2025-06-12 16:53:37 +02:00
2025-02-17 11:38:35 +01:00
2025-05-21 10:59:07 +02:00
2025-02-28 11:46:38 +01:00
2025-02-28 11:12:07 +01:00
2025-03-01 17:16:58 +01:00
2025-05-20 09:48:31 +02:00
2025-03-01 17:16:58 +01:00
2025-06-12 16:53:37 +02:00
2025-02-28 11:12:07 +01:00

CRAB: Code Review Automated Benchmark

CRAB (Code Review Automated Benchmark) is a high-quality dataset and extraction pipeline designed to evaluate automated code-review tools on two complementary tasks:

  1. Review Comment Generation Given a code snapshot before review, generate natural-language comments emulating human reviewers.
  2. Code Refinement (Revised Code Generation) Given the same snapshot plus a reviewers comment, generate the revised code implementing that feedback.

CRAB focuses on Java projects, rigorously curating pull-request “triplets” of

  • submitted_code (pre-review code)
  • reviewer_comment (validated natural-language feedback, with paraphrases)
  • revised_code (post-review implementation, validated via tests)

Features

  • Automated Extraction Pipeline (pull_requests.py)

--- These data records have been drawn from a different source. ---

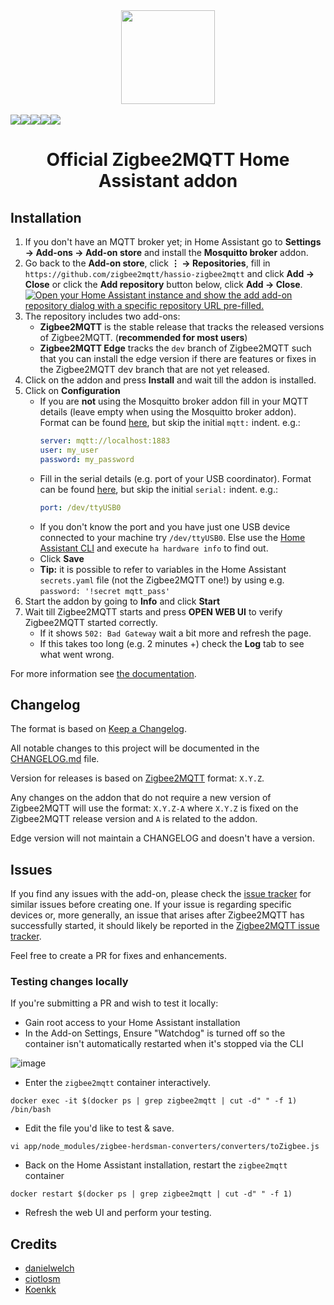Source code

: <div align="center">
    <a href="https://github.com/zigbee2mqtt/hassio-zigbee2mqtt">
        <img width="150" height="150" src="zigbee2mqtt/logo.png">
    </a>
    <br>
    <br>
    <div style="display: flex;">
        <a href="https://github.com/zigbee2mqtt/hassio-zigbee2mqtt/actions?query=workflow%3ACI">
            <img src="https://github.com/zigbee2mqtt/hassio-zigbee2mqtt/workflows/CI/badge.svg">
        </a>
        <a href="https://github.com/zigbee2mqtt/hassio-zigbee2mqtt/releases">
            <img src="https://img.shields.io/github/release/zigbee2mqtt/hassio-zigbee2mqtt.svg">
        </a>
        <a href="https://github.com/zigbee2mqtt/hassio-zigbee2mqtt/stargazers">
            <img src="https://img.shields.io/github/stars/zigbee2mqtt/hassio-zigbee2mqtt.svg">
        </a>
        <a href="https://discord.gg/dadfWYE">
            <img src="https://img.shields.io/discord/556563650429583360.svg">
        </a>
        <a href="http://zigbee2mqtt.discourse.group/">
            <img src="https://img.shields.io/discourse/https/zigbee2mqtt.discourse.group/status.svg">
        </a>
    </div>
    <h1>Official Zigbee2MQTT Home Assistant addon</h1>
</div>

## Installation
1. If you don't have an MQTT broker yet; in Home Assistant go to **Settings → Add-ons → Add-on store** and install the **Mosquitto broker** addon.
1. Go back to the **Add-on store**, click **⋮ → Repositories**, fill in</br>  `https://github.com/zigbee2mqtt/hassio-zigbee2mqtt` and click **Add → Close** or click the **Add repository** button below, click **Add → Close**.  
[![Open your Home Assistant instance and show the add add-on repository dialog with a specific repository URL pre-filled.](https://my.home-assistant.io/badges/supervisor_add_addon_repository.svg)](https://my.home-assistant.io/redirect/supervisor_add_addon_repository/?repository_url=https%3A%2F%2Fgithub.com%2Fzigbee2mqtt%2Fhassio-zigbee2mqtt)
3. The repository includes two add-ons:
    - **Zigbee2MQTT** is the stable release that tracks the released versions of Zigbee2MQTT. (**recommended for most users**)
    - **Zigbee2MQTT Edge** tracks the `dev` branch of Zigbee2MQTT such that you can install the edge version if there are features or fixes in the Zigbee2MQTT dev branch that are not yet released.
4. Click on the addon and press **Install** and wait till the addon is installed.
5. Click on **Configuration**
    - If you are **not** using the Mosquitto broker addon fill in your MQTT details (leave empty when using the Mosquitto broker addon). Format can be found [here](https://www.zigbee2mqtt.io/guide/configuration/mqtt.html#server-connection), but skip the initial `mqtt:` indent. e.g.: <br>
        ```yaml
        server: mqtt://localhost:1883
        user: my_user
        password: my_password
        ```
    - Fill in the serial details (e.g. port of your USB coordinator). Format can be found [here](https://www.zigbee2mqtt.io/guide/configuration/adapter-settings.html#adapter-settings), but skip the initial `serial:` indent. e.g.: <br>
        ```yaml
        port: /dev/ttyUSB0
        ```
    - If you don't know the port and you have just one USB device connected to your machine try `/dev/ttyUSB0`. Else use the [Home Assistant CLI](https://www.home-assistant.io/common-tasks/os#home-assistant-via-the-command-line) and execute `ha hardware info` to find out. 
    - Click **Save**
    - **Tip:** it is possible to refer to variables in the Home Assistant `secrets.yaml` file (not the Zigbee2MQTT one!) by using e.g. `password: '!secret mqtt_pass'`
1. Start the addon by going to **Info** and click **Start**
1. Wait till Zigbee2MQTT starts and press **OPEN WEB UI** to verify Zigbee2MQTT started correctly.
    - If it shows `502: Bad Gateway` wait a bit more and refresh the page.
    - If this takes too long (e.g. 2 minutes +) check the **Log** tab to see what went wrong.

For more information see [the documentation](https://github.com/zigbee2mqtt/hassio-zigbee2mqtt/blob/master/zigbee2mqtt/DOCS.md).

## Changelog
The format is based on [Keep a Changelog](http://keepachangelog.com/en/1.0.0/).

All notable changes to this project will be documented in the [CHANGELOG.md](zigbee2mqtt/CHANGELOG.md) file.

Version for releases is based on [Zigbee2MQTT](https://github.com/Koenkk/zigbee2mqtt) format: `X.Y.Z`.

Any changes on the addon that do not require a new version of Zigbee2MQTT will use the format: `X.Y.Z-A` where `X.Y.Z` is fixed on the Zigbee2MQTT release version and `A` is related to the addon.

Edge version will not maintain a CHANGELOG and doesn't have a version.

## Issues
If you find any issues with the add-on, please check the [issue tracker](https://github.com/zigbee2mqtt/hassio-zigbee2mqtt/issues) for similar issues before creating one. If your issue is regarding specific devices or, more generally, an issue that arises after Zigbee2MQTT has successfully started, it should likely be reported in the [Zigbee2MQTT issue tracker](https://github.com/Koenkk/zigbee2mqtt/issues).

Feel free to create a PR for fixes and enhancements. 

### Testing changes locally

If you're submitting a PR and wish to test it locally:
- Gain root access to your Home Assistant installation
- In the Add-on Settings, Ensure "Watchdog" is turned off so the container isn't automatically restarted when it's stopped via the CLI

![image](https://user-images.githubusercontent.com/1923186/198087147-7ab2ba1e-1a68-41b8-9a84-76b25b329786.png)
- Enter the `zigbee2mqtt` container interactively.
```
docker exec -it $(docker ps | grep zigbee2mqtt | cut -d" " -f 1) /bin/bash
```
- Edit the file you'd like to test & save. 
```
vi app/node_modules/zigbee-herdsman-converters/converters/toZigbee.js
```
- Back on the Home Assistant installation, restart the `zigbee2mqtt` container
```
docker restart $(docker ps | grep zigbee2mqtt | cut -d" " -f 1)
```
- Refresh the web UI and perform your testing.

## Credits
- [danielwelch](https://github.com/danielwelch)
- [ciotlosm](https://github.com/ciotlosm)
- [Koenkk](https://github.com/Koenkk)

    • Clones GitHub repositories, locates PRs with a single review comment, and extracts diffs before/after the comment
    • Builds and tests each snapshot in Docker (Maven & Gradle support)
    • Generates JaCoCo coverage reports to ensure revised code covers the commented lines
  • Manual Validation Tools (manual_selection.py)

    • Interactive review to mark whether comments suggest changes and whether post-comment diffs address them
  • Serialization & Task Extraction (dataset.py, extract_correct_predictions.py)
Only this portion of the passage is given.